Exhibition May/June 2022 - Grand Bois - La Réunion
Adam, 150 x 120 cm, 2021
Denis, 100×80 cm, acrylic, 2022
Derrick, 100 x 80 cm, 2020
Selfportrait 1, 2020, 150 x 120 cm, acrylic
Selfportrait 2, 2020, 100 x 80cm, acrylic
Selfportrait 3, 2021, 120 x 90cm, acrylic

“Gays are not men.”

If Adam hadn't originally been subjected to the various forms of heteronormative and religious discrimination, he would have fallen freely in love with Bob, then Peter and Alain. He would have had a first beautiful love affair with Jaime, then a pacsé with Asad. He is said to have divorced, spent a few years with Antoine and Lucas, then with Derrick. He then married Alejandro, with whom he had two children, one with Eva, the other with Eva's wife Marie. He would have had lovers, one-night stands, momentary encounters. He would have become a very handsome man who loved life and men.

In 1978, Monique Wittig closed her lecture on La Pensée straight with the words: “Lesbians are not women. The same is true of the queer. What's more, so is the gay artist. At a time when gender identities are profoundly questioning the foundations of society, when the words of minorities are being freed up and heard to formulate injustices that no longer have any reason to exist, it is possible to question homosexuality as a gender. In the process of recovery and affirmation, being gay can no longer be reductive. Quite the contrary, in fact. The reversal of insult, abuse and perceived monstrosity is a gesture of reappropriation of a gay identity. The system that others know is not our own, which reality has deeply traumatized both collectively and individually. I'm not one of the men, I'm not heterosexual, I'm not white. I'm not a man.
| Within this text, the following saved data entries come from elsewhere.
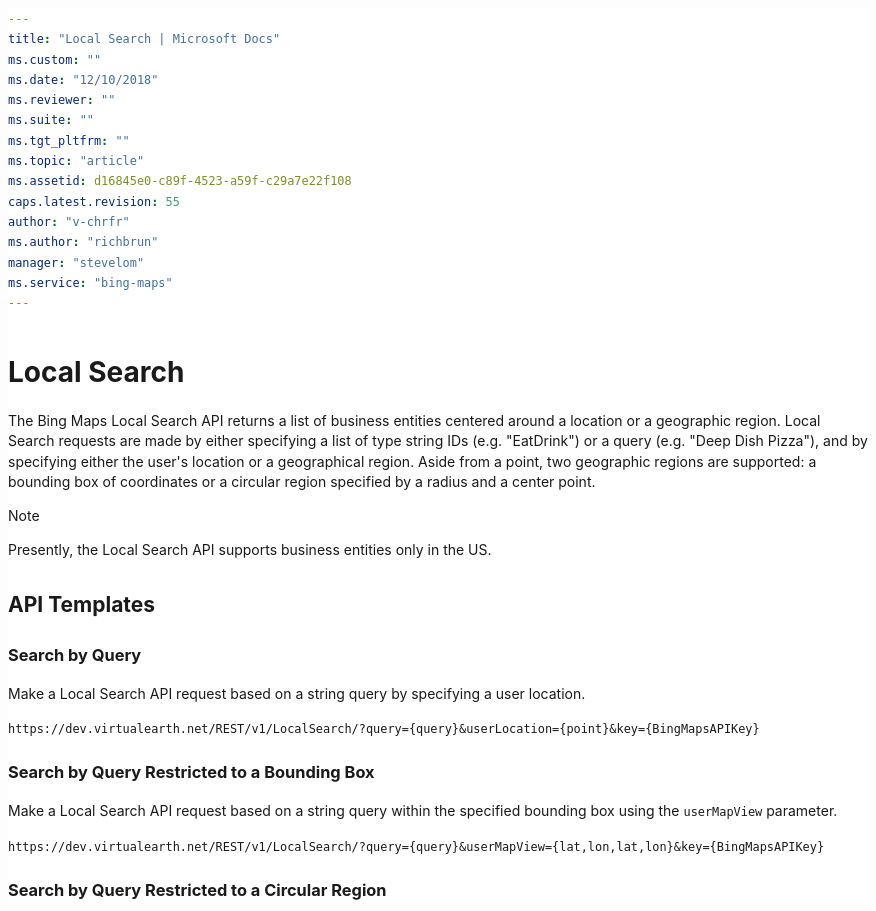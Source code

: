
 ```yaml
---
title: "Local Search | Microsoft Docs"
ms.custom: ""
ms.date: "12/10/2018"
ms.reviewer: ""
ms.suite: ""
ms.tgt_pltfrm: ""
ms.topic: "article"
ms.assetid: d16845e0-c89f-4523-a59f-c29a7e22f108
caps.latest.revision: 55
author: "v-chrfr"
ms.author: "richbrun"
manager: "stevelom"
ms.service: "bing-maps"
---
```


# Local Search

The Bing Maps Local Search API returns a list of business entities centered around a location or a geographic region. Local Search requests are made by either specifying a list of type string IDs (e.g. "EatDrink") or a query (e.g. "Deep Dish Pizza"), and by specifying either the user's location or a geographical region. Aside from a point, two geographic regions are supported: a bounding box of coordinates or a circular region specified by a radius and a center point.

> [!NOTE]
>
> Presently, the Local Search API supports business entities only in the US.

## API Templates

### Search by Query

Make a Local Search API request based on a string query by specifying a user location.

```url
https://dev.virtualearth.net/REST/v1/LocalSearch/?query={query}&userLocation={point}&key={BingMapsAPIKey}
```

### Search by Query Restricted to a Bounding Box

Make a Local Search API request based on a string query within the specified bounding box using the `userMapView` parameter.

```url
https://dev.virtualearth.net/REST/v1/LocalSearch/?query={query}&userMapView={lat,lon,lat,lon}&key={BingMapsAPIKey}
```

### Search by Query Restricted to a Circular Region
Gay identity is built through struggle. And today, it's finally rising again, carried by youth and queer, trans and non-binary identities, carried by years of fighting for rights; and all over the world. All over the world, the humiliations suffered by all minorities are being recognized. Resilience is in action.

My work today seeks to posit images constitutive of a gay subjectivity as a new paradigm. This imagery, long forbidden and demonized, was for a long time the only one it was possible to model in order to exist and feel part of something. And yet, it's integrated into the daily lives of millions of people.

NO-MAN-MEN is built in stages, in successive layers that playfully invoke color and gesture around the gendered binarity of blue and pink. The aim is to share these “intra-subcultural” images that have marked the history of art and LGBTQIA+ culture, from Michelangelo to Robert Mapplethorpe, via Francis Bacon, Grindr and Instagram.

Extremely masculinized bodies, whose forms are drawn from community and personal fantasies, must be seen as bodies in motion and in struggle. It is also in a spirit of sharing and open dialogue that I propose that what is defined as pornography becomes a motif. The sexualized gay body thus becomes political. It's about rebuilding a phallic body, without fear, shame or hierarchical relationships.

Being gay is no longer just an orientation, it's a creative identity that needs to question sexuality and fantasies. My paintings are no longer deviant fantasies. They're prehistoric.

These are acts of love, landscapes, like echoes of Jean Genet's queer poetry: “Tenderly nibble the paf that beats your cheek, / Kiss its swollen head, thrust into your neck / The pack of my cock swallowed in one swallow. / Strangle yourself with love, disgorge, and pout!”.